Visto, lido e ouvido: Brasil em constante luta para sair do passado

Circe Cunha
postado em 16/03/2022 06:00
 (crédito:  Ed Alves/CBDA Press)
(crédito: Ed Alves/CBDA Press)

Duas podem ser as hipóteses que explicariam o favoritismo do ex-presidente Lula em muitos institutos de pesquisa de opinião. Há, nesse caso, um fato curioso a ser observado quando se verifica que o petista, por todos os acontecimentos que redundaram em sua prisão e também na de seus mais próximos colaboradores, foi transformado numa espécie de candidato invisível, que só é visto por iniciados da sua seita, em ambientes especiais e fechados e pelas redes virtuais da internet.
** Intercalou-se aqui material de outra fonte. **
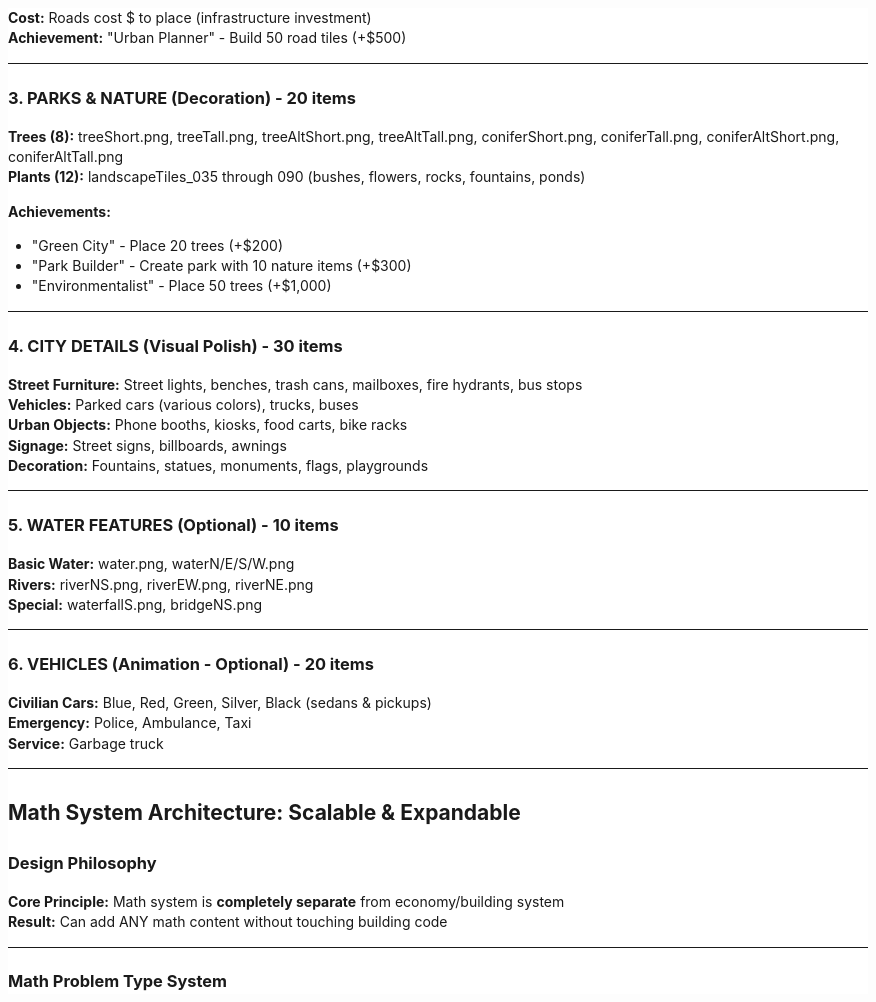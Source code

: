 **Cost:** Roads cost $ to place (infrastructure investment)  
**Achievement:** "Urban Planner" - Build 50 road tiles (+$500)

---

### 3. PARKS & NATURE (Decoration) - 20 items

**Trees (8):** treeShort.png, treeTall.png, treeAltShort.png, treeAltTall.png, coniferShort.png, coniferTall.png, coniferAltShort.png, coniferAltTall.png  
**Plants (12):** landscapeTiles_035 through 090 (bushes, flowers, rocks, fountains, ponds)

**Achievements:**
- "Green City" - Place 20 trees (+$200)
- "Park Builder" - Create park with 10 nature items (+$300)
- "Environmentalist" - Place 50 trees (+$1,000)

---

### 4. CITY DETAILS (Visual Polish) - 30 items

**Street Furniture:** Street lights, benches, trash cans, mailboxes, fire hydrants, bus stops  
**Vehicles:** Parked cars (various colors), trucks, buses  
**Urban Objects:** Phone booths, kiosks, food carts, bike racks  
**Signage:** Street signs, billboards, awnings  
**Decoration:** Fountains, statues, monuments, flags, playgrounds

---

### 5. WATER FEATURES (Optional) - 10 items

**Basic Water:** water.png, waterN/E/S/W.png  
**Rivers:** riverNS.png, riverEW.png, riverNE.png  
**Special:** waterfallS.png, bridgeNS.png

---

### 6. VEHICLES (Animation - Optional) - 20 items

**Civilian Cars:** Blue, Red, Green, Silver, Black (sedans & pickups)  
**Emergency:** Police, Ambulance, Taxi  
**Service:** Garbage truck

---

## Math System Architecture: Scalable & Expandable

### Design Philosophy

**Core Principle:** Math system is **completely separate** from economy/building system  
**Result:** Can add ANY math content without touching building code

---

### Math Problem Type System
Tem-se aqui um autêntico candidato fantasma à brasileira, fabricado, sob medida, pelos ministros do Supremo Tribunal Federal, por meio de um polêmico processo antijurídico, que trouxe consigo até um neologismo estranho: "descondenação", ainda não tratado nos dicionários tradicionais. Não por outra, as eleições de 2022 vão se configurando num pleito inusitado, digno das ficções tipo surrealistas. As duas hipóteses capazes de explicar o favoritismo do ex-presidente são os desacreditados institutos de pesquisa, por suas metodologias acrobáticas, e um caráter que considera a corrupção e o roubo dos recursos públicos atos sem grandes importâncias para a vida política e para o próprio sentido de cidadania.

A acreditar nessa hipótese, estamos num caminho sem volta rumo ao brejo. A outra explicação para a vantagem nas pesquisas do ex-presidente é a de que o esquecimento dos fatos pretéritos, numa espécie de Alzheimer político severo e coletivo, afeta a maioria dos eleitores nesse país. Vale lembrar que não é o que se vê nas ruas. Mas, em qualquer uma das duas hipótese, estamos no sal, desidratados de saúde e de caráter.
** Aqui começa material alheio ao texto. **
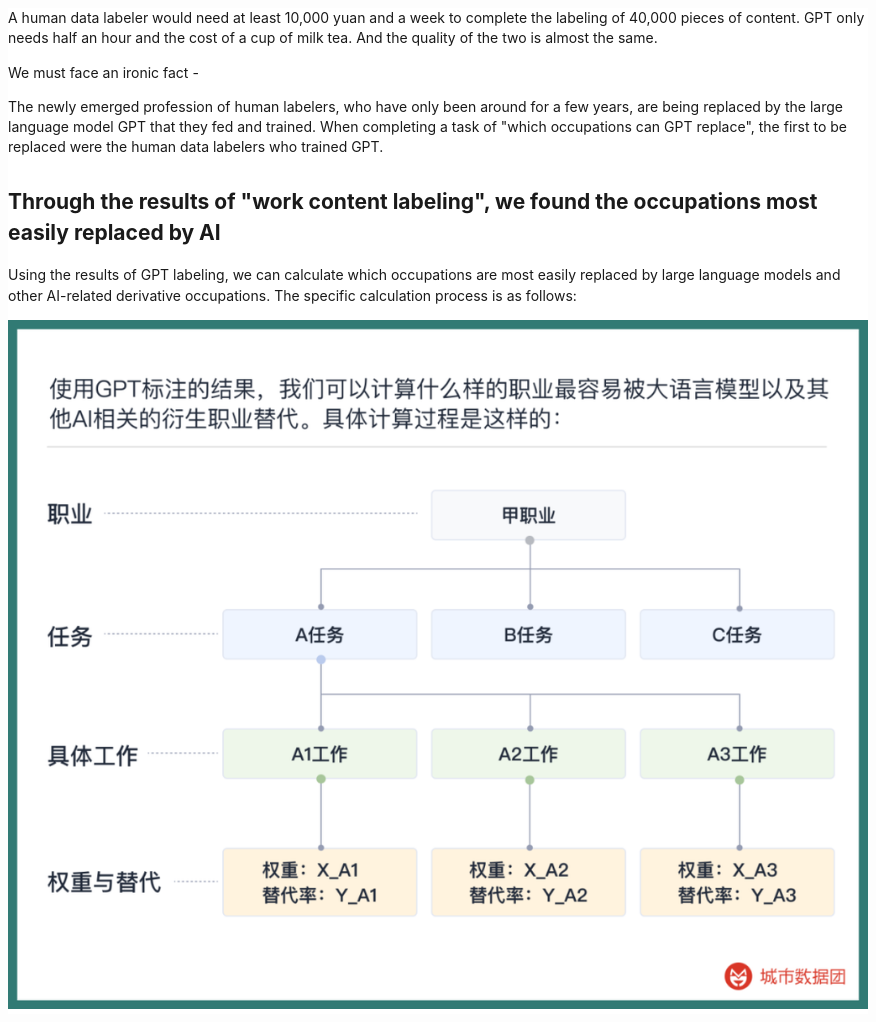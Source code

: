 A human data labeler would need at least 10,000 yuan and a week to complete the labeling of 40,000 pieces of content. GPT only needs half an hour and the cost of a cup of milk tea. And the quality of the two is almost the same.

We must face an ironic fact -

The newly emerged profession of human labelers, who have only been around for a few years, are being replaced by the large language model GPT that they fed and trained. When completing a task of "which occupations can GPT replace", the first to be replaced were the human data labelers who trained GPT.

## Through the results of "work content labeling", we found the occupations most easily replaced by AI

Using the results of GPT labeling, we can calculate which occupations are most easily replaced by large language models and other AI-related derivative occupations. The specific calculation process is as follows:

![](fig_4.png)

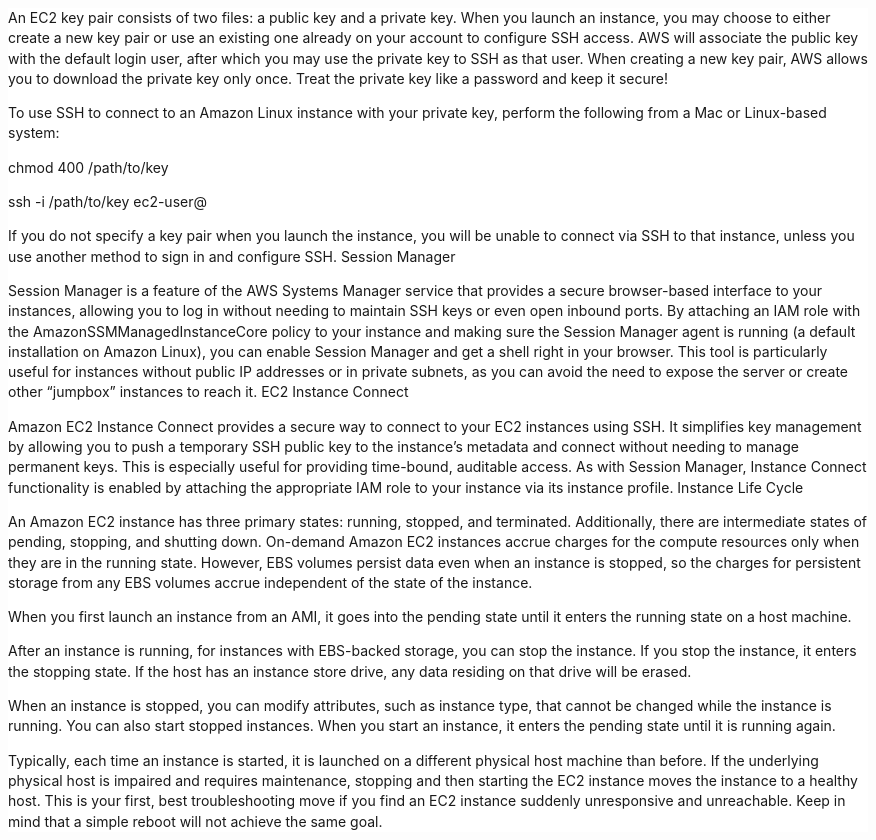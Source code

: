 An EC2 key pair consists of two files: a public key and a private key. When you launch an instance, you may choose to either create a new key pair or use an existing one already on your account to configure SSH access. AWS will associate the public key with the default login user, after which you may use the private key to SSH as that user. When creating a new key pair, AWS allows you to download the private key only once. Treat the private key like a password and keep it secure!

To use SSH to connect to an Amazon Linux instance with your private key, perform the following from a Mac or Linux-based system:

chmod 400 /path/to/key

ssh -i /path/to/key ec2-user@<your instance IP>

If you do not specify a key pair when you launch the instance, you will be unable to connect via SSH to that instance, unless you use another method to sign in and configure SSH.
Session Manager

Session Manager is a feature of the AWS Systems Manager service that provides a secure browser-based interface to your instances, allowing you to log in without needing to maintain SSH keys or even open inbound ports. By attaching an IAM role with the AmazonSSMManagedInstanceCore policy to your instance and making sure the Session Manager agent is running (a default installation on Amazon Linux), you can enable Session Manager and get a shell right in your browser. This tool is particularly useful for instances without public IP addresses or in private subnets, as you can avoid the need to expose the server or create other “jumpbox” instances to reach it.
EC2 Instance Connect

Amazon EC2 Instance Connect provides a secure way to connect to your EC2 instances using SSH. It simplifies key management by allowing you to push a temporary SSH public key to the instance’s metadata and connect without needing to manage permanent keys. This is especially useful for providing time-bound, auditable access. As with Session Manager, Instance Connect functionality is enabled by attaching the appropriate IAM role to your instance via its instance profile.
Instance Life Cycle

An Amazon EC2 instance has three primary states: running, stopped, and terminated. Additionally, there are intermediate states of pending, stopping, and shutting down. On-demand Amazon EC2 instances accrue charges for the compute resources only when they are in the running state. However, EBS volumes persist data even when an instance is stopped, so the charges for persistent storage from any EBS volumes accrue independent of the state of the instance.

When you first launch an instance from an AMI, it goes into the pending state until it enters the running state on a host machine.

After an instance is running, for instances with EBS-backed storage, you can stop the instance. If you stop the instance, it enters the stopping state. If the host has an instance store drive, any data residing on that drive will be erased.

When an instance is stopped, you can modify attributes, such as instance type, that cannot be changed while the instance is running. You can also start stopped instances. When you start an instance, it enters the pending state until it is running again.

Typically, each time an instance is started, it is launched on a different physical host machine than before. If the underlying physical host is impaired and requires maintenance, stopping and then starting the EC2 instance moves the instance to a healthy host. This is your first, best troubleshooting move if you find an EC2 instance suddenly unresponsive and unreachable. Keep in mind that a simple reboot will not achieve the same goal.
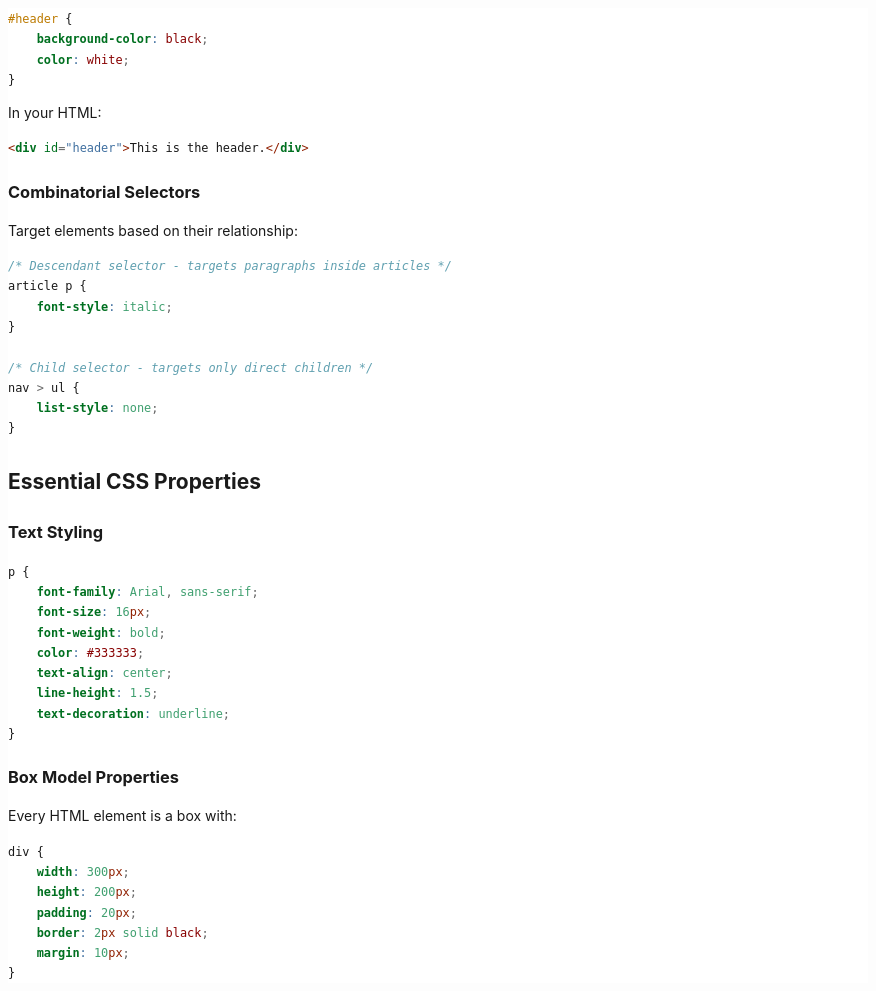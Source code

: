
 ```css
#header {
    background-color: black;
    color: white;
}
```

In your HTML:
```html
<div id="header">This is the header.</div>
```

### Combinatorial Selectors

Target elements based on their relationship:

```css
/* Descendant selector - targets paragraphs inside articles */
article p {
    font-style: italic;
}

/* Child selector - targets only direct children */
nav > ul {
    list-style: none;
}
```

## Essential CSS Properties

### Text Styling

```css
p {
    font-family: Arial, sans-serif;
    font-size: 16px;
    font-weight: bold;
    color: #333333;
    text-align: center;
    line-height: 1.5;
    text-decoration: underline;
}
```

### Box Model Properties

Every HTML element is a box with:

```css
div {
    width: 300px;
    height: 200px;
    padding: 20px;
    border: 2px solid black;
    margin: 10px;
}
```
O simples fato de os brasileiros, como também atestam pesquisas recentes, classificarem o tema "combate à corrupção" como um projeto para o país menos importante do que fatores como a inflação e o desemprego demonstra que a má formação, ou a ausência total desta, faz de nossos cidadãos presas fáceis para a engabelação desses profissionais da política.

O que se poderia esperar de um cidadão minimamente atento é que negasse perdão a gestor público ladrão. A explicação para o favoritismo nas próximas eleições de pessoas que dilapidaram os cofres públicos e empurraram o Brasil para a mais profunda crise de todos os tempos não pode ser debitada a sentenças do tipo que nos classificam como um país sem seriedade. Tampouco pode ter sua explicação no conluio estabelecido, de forma sorrateira, entre os eleitores e os eleitos.

Há uma explicação que parece fugir aos alfarrábios de psicologia ou mesmo à hipótese do inconsciente coletivo, tudo isso com pitadas e propensões à autoflagelação e até à parafilia. Há, caso se confirmem as previsões dos institutos de pesquisa, um fenômeno de ordem psíquica, a ser estudado no comportamento dos eleitores ou dos que publicam as pesquisas. Basta coletar as previsões das eleições passadas para compreender os índices bizarros de preferência e os votos recebidos.

Caso não exista mesmo essa doença mental, as probabilidades mais aceitas para explicar o comportamento do tipo esquizofrênico dos eleitores, só poderá ser buscado em tratados sociológicos como o de Sérgio Buarque de Holanda em Raízes do Brasil, 1936, ou de Casa Grande e Senzala, de Giberto Freyre, 1933. O mais certo, e talvez mais popular, seria buscar explicações do tipo antropológicas e sociais para essas preferências do eleitorado em obras como Pedro Malasartes ou Macunaíma, de Mário de Andrade, publicada em 1928. Até que o eleitor possa entender, definitivamente, que a corrupção antecede a males como inflação e desemprego e está na raiz de todos os nossos problemas como nação, muitas eleições terão passado, mantendo o Brasil onde sempre esteve: no passado.